Gegen internationale Handelsbeziehungen dauerhaft zu demonstrieren ist irre

(Gegen internationale Handelsbeziehungen) dauerhaft zu demonstrieren ist irre

Kommentar Franziska Sylla

Gegen korrupte und kriminelle oder terroristische Verhaltensweisen auf allen Ebenen ist es völlig richtig zu demonstrieren (und zu regieren). Oder gegen Menschen-, Natur- und Umwelt- schädliche Verhaltensweisen von Unternehmern oder Vereinigungen zu demonstrieren, dat is jut. Kulturell demokratische Verhaltensweisen sind stets im Vorteil, sich weniger gewalttätig miteinander zu beschäftigen. Wer ist denn so idiotisch, jahrtausende alte Kulturgüter anderer zu zerbersten, deren Nachfahren wahllos zu töten?

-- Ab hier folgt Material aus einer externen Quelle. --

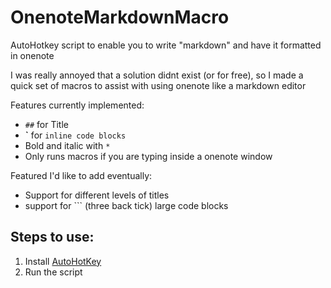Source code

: # OnenoteMarkdownMacro
 AutoHotkey script to enable you to write "markdown" and have it formatted in onenote

 I was really annoyed that a solution didnt exist (or for free), so I made a quick set of macros to assist with using onenote like a markdown editor

 Features currently implemented:
- `##` for Title
- **\`** for `inline code blocks`
- Bold and italic with `*`
- Only runs macros if you are typing inside a onenote window


Featured I'd like to add eventually:
- Support for different levels of titles
- support for \`\`\` (three back tick) large code blocks

## Steps to use:
1. Install [AutoHotKey](https://www.autohotkey.com/)
2. Run the script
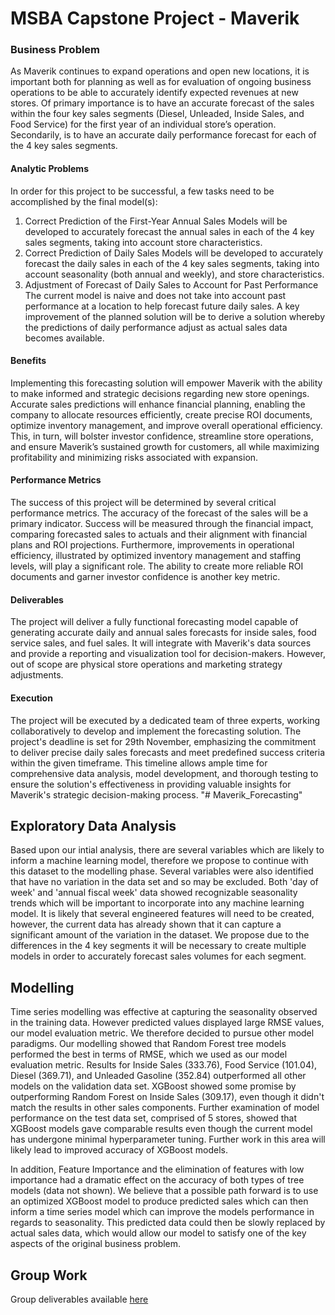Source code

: # MSBA Capstone Project - Maverik

### Business Problem

As Maverik continues to expand operations and open new locations, it is important both for planning as well as for evaluation of ongoing business operations to be able to accurately identify expected revenues at new stores. Of primary importance is to have an accurate forecast of the sales within the four key sales segments (Diesel, Unleaded, Inside Sales, and Food Service) for the first year of an individual store’s operation.  Secondarily, is to have an accurate daily performance forecast for each of the 4 key sales segments.

#### Analytic Problems
In order for this project to be successful, a few tasks need to be accomplished by the final model(s):
1.	Correct Prediction of the First-Year Annual Sales
Models will be developed to accurately forecast the annual sales in each of the 4 key sales segments, taking into account store characteristics.
2.	Correct Prediction of Daily Sales
Models will be developed to accurately forecast the daily sales in each of the 4 key sales segments, taking into account seasonality (both annual and weekly), and store characteristics.
3.	Adjustment of Forecast of Daily Sales to Account for Past Performance
The current model is naive and does not take into account past performance at a location to help forecast future daily sales.  A key improvement of the planned solution will be to derive a solution whereby the predictions of daily performance adjust as actual sales data becomes available.

#### Benefits
Implementing this forecasting solution will empower Maverik with the ability to make informed and strategic decisions regarding new store openings. Accurate sales predictions will enhance financial planning, enabling the company to allocate resources efficiently, create precise ROI documents, optimize inventory management, and improve overall operational efficiency. This, in turn, will bolster investor confidence, streamline store operations, and ensure Maverik’s sustained growth for customers, all while maximizing profitability and minimizing risks associated with expansion.

#### Performance Metrics
The success of this project will be determined by several critical performance metrics. The accuracy of the forecast of the sales will be a primary indicator. Success will be measured through the financial impact, comparing forecasted sales to actuals and their alignment with financial plans and ROI projections. Furthermore, improvements in operational efficiency, illustrated by optimized inventory management and staffing levels, will play a significant role. The ability to create more reliable ROI documents and garner investor confidence is another key metric.

#### Deliverables
The project will deliver a fully functional forecasting model capable of generating accurate daily and annual sales forecasts for inside sales, food service sales, and fuel sales. It will integrate with Maverik's data sources and provide a reporting and visualization tool for decision-makers. However, out of scope are physical store operations and marketing strategy adjustments.

#### Execution
The project will be executed by a dedicated team of three experts, working collaboratively to develop and implement the forecasting solution. The project's deadline is set for 29th November, emphasizing the commitment to deliver precise daily sales forecasts and meet predefined success criteria within the given timeframe. This timeline allows ample time for comprehensive data analysis, model development, and thorough testing to ensure the solution's effectiveness in providing valuable insights for Maverik's strategic decision-making process.
"# Maverik_Forecasting" 

## Exploratory Data Analysis
Based upon our intial analysis, there are several variables which are likely to inform a machine learning model, therefore we propose to continue with this dataset to the modelling phase. Several variables were also identified that have no variation in the data set and so may be excluded. Both 'day of week' and 'annual fiscal week' data showed recognizable seasonality trends which will be important to incorporate into any machine learning model. It is likely that several engineered features will need to be created, however, the current data has already shown that it can capture a significant amount of the variation in the dataset. We propose due to the differences in the 4 key segments it will be necessary to create multiple models in order to accurately forecast sales volumes for each segment. 

## Modelling 
Time series modelling was effective at capturing the seasonality observed in the training data. However predicted values displayed large RMSE values, our model evaluation metric. We therefore decided to pursue other model paradigms. Our modelling showed that Random Forest tree models performed the best in terms of RMSE, which we used as our model evaluation metric. Results for Inside Sales (333.76), Food Service (101.04), Diesel (369.71), and Unleaded Gasoline (352.84) outperformed all other models on the validation data set. XGBoost showed some promise by outperforming Random Forest on Inside Sales (309.17), even though it didn't match the results in other sales components. Further examination of model performance on the test data set, comprised of 5 stores, showed that XGBoost models gave comparable results even though the current model has undergone minimal hyperparameter tuning. Further work in this area will likely lead to improved accuracy of XGBoost models.

In addition, Feature Importance and the elimination of features with low importance had a dramatic effect on the accuracy of both types of tree models (data not shown). We believe that a possible path forward is to use an optimized XGBoost model to produce predicted sales which can then inform a time series model which can improve the models performance in regards to seasonality. This predicted data could then be slowly replaced by actual sales data, which would allow our model to satisfy one of the key aspects of the original business problem.

## Group Work
Group deliverables available <a href link=https://github.com/WestlakeData/Maverik_Forecasting>here</a>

Wenn Shiva da so rumrennt, dann frage ich mich, was ein einziger Moslem da will. Das das Wort Moslem mal wie Massenmörder klingen würde, freut keinen Demokraten und mäßig Gottesgläubigen heutzutage. (…) Und da heißt es in der Bibel: Am Anfang war das Wort – manchmal will ich kein Wort Logos glauben, lieber der gegenwärtigen Angelegenheit.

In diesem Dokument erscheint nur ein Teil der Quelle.